In [1]:
%pip install -r requirements.txt -q


Note: you may need to restart the kernel to use updated packages.


In [2]:
import warnings
import os
warnings.filterwarnings("ignore")
os.environ["HF_HUB_DISABLE_SYMLINKS_WARNING"] = "1"


# Lab 5 - Clustering and Topic Modeling

This notebook explores text clustering and topic modeling using the ArXiv NLP dataset. The pipeline consists of:
1. Embedding documents with sentence-transformers
2. Dimensionality reduction with UMAP
3. Clustering with HDBSCAN
4. Topic modeling with BERTopic

## 1. Load Dataset


In [3]:
from datasets import load_dataset

dataset = load_dataset("maartengr/arxiv_nlp")["train"]
abstracts = dataset["Abstracts"]
titles = dataset["Titles"]
print(f"Loaded {len(abstracts)} documents")


Generating train split: 44949 examples [00:00, 89076.15 examples/s]


Loaded 44949 documents


## 2. Create Embeddings

Using `thenlper/gte-small` - a compact but effective embedding model optimized for semantic similarity.


In [4]:
from sentence_transformers import SentenceTransformer

embedding_model = SentenceTransformer('thenlper/gte-small')
embeddings = embedding_model.encode(abstracts, show_progress_bar=True)
print(f"Embeddings shape: {embeddings.shape}")


Batches:   1%|          | 12/1405 [01:00<1:57:15,  5.05s/it]


KeyboardInterrupt: 

## 3. Dimensionality Reduction with UMAP

Reducing from 384 dimensions to 5 to enable effective clustering. UMAP preserves both local and global structure.


In [None]:
from umap import UMAP

umap_model = UMAP(n_components=5, min_dist=0.0, metric='cosine', random_state=42)
reduced_embeddings = umap_model.fit_transform(embeddings)

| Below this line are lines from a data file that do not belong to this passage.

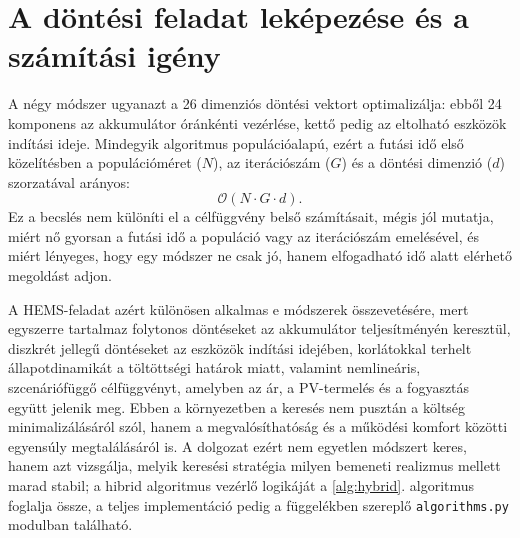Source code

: \section{A döntési feladat leképezése és a számítási igény}
A négy módszer ugyanazt a 26 dimenziós döntési vektort optimalizálja: ebből 24 komponens az akkumulátor óránkénti vezérlése, kettő pedig az eltolható eszközök indítási ideje. Mindegyik algoritmus populációalapú, ezért a futási idő első közelítésben a populációméret ($N$), az iterációszám ($G$) és a döntési dimenzió ($d$) szorzatával arányos:
\begin{equation}
\mathcal{O}(N \cdot G \cdot d).
\end{equation}
Ez a becslés nem különíti el a célfüggvény belső számításait, mégis jól mutatja, miért nő gyorsan a futási idő a populáció vagy az iterációszám emelésével, és miért lényeges, hogy egy módszer ne csak jó, hanem elfogadható idő alatt elérhető megoldást adjon.

A HEMS-feladat azért különösen alkalmas e módszerek összevetésére, mert egyszerre tartalmaz folytonos döntéseket az akkumulátor teljesítményén keresztül, diszkrét jellegű döntéseket az eszközök indítási idejében, korlátokkal terhelt állapotdinamikát a töltöttségi határok miatt, valamint nemlineáris, szcenáriófüggő célfüggvényt, amelyben az ár, a PV-termelés és a fogyasztás együtt jelenik meg. Ebben a környezetben a keresés nem pusztán a költség minimalizálásáról szól, hanem a megvalósíthatóság és a működési komfort közötti egyensúly megtalálásáról is. A dolgozat ezért nem egyetlen módszert keres, hanem azt vizsgálja, melyik keresési stratégia milyen bemeneti realizmus mellett marad stabil; a hibrid algoritmus vezérlő logikáját a \ref{alg:hybrid}. algoritmus foglalja össze, a teljes implementáció pedig a függelékben szereplő \texttt{algorithms.py} modulban található.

## 4. Clustering with HDBSCAN

HDBSCAN automatically determines cluster count and handles outliers (labeled as -1).


In [None]:
from hdbscan import HDBSCAN

hdbscan_model = HDBSCAN(min_cluster_size=50, metric='euclidean', cluster_selection_method='eom')
hdbscan_model.fit(reduced_embeddings)
clusters = hdbscan_model.labels_
print(f"Number of clusters: {len(set(clusters))}")


In [None]:
import numpy as np

# Inspect first 3 documents in cluster 0
cluster = 0
print(f"Sample documents from cluster {cluster}:\n")
for index in np.where(clusters==cluster)[0][:3]:
    print(list(abstracts)[index][:200] + "...\n")

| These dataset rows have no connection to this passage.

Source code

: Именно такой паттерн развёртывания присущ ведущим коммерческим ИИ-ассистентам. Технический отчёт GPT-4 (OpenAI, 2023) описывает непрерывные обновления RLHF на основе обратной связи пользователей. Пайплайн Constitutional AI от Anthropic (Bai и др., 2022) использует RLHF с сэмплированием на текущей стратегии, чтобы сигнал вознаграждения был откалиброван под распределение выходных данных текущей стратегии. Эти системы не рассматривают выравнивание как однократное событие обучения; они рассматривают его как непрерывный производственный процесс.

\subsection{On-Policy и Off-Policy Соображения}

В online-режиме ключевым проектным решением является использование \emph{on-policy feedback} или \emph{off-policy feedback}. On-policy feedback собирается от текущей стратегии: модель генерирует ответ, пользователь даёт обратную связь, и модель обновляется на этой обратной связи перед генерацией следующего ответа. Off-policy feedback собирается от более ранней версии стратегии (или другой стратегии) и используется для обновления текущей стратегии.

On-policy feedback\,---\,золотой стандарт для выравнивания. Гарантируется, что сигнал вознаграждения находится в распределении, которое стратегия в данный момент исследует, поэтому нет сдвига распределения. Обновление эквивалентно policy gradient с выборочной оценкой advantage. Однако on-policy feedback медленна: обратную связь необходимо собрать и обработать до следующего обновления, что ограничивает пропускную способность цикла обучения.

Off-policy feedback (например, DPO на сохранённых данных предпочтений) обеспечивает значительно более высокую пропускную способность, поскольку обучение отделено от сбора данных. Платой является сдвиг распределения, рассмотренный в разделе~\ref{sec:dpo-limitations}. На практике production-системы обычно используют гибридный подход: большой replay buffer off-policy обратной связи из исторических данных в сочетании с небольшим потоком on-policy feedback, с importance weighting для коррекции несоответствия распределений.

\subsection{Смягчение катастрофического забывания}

## 5. Cluster Visualization

Reducing to 2D for visualization. Outliers shown in grey.


In [None]:
import pandas as pd
import matplotlib.pyplot as plt

# Reduce to 2D for visualization
reduced_2d = UMAP(n_components=2, min_dist=0.0, metric='cosine', random_state=42).fit_transform(embeddings)

df = pd.DataFrame(reduced_2d, columns=["x", "y"])
df["title"] = titles
df["cluster"] = [str(c) for c in clusters]

clusters_df = df.loc[df.cluster != "-1", :]
outliers_df = df.loc[df.cluster == "-1", :]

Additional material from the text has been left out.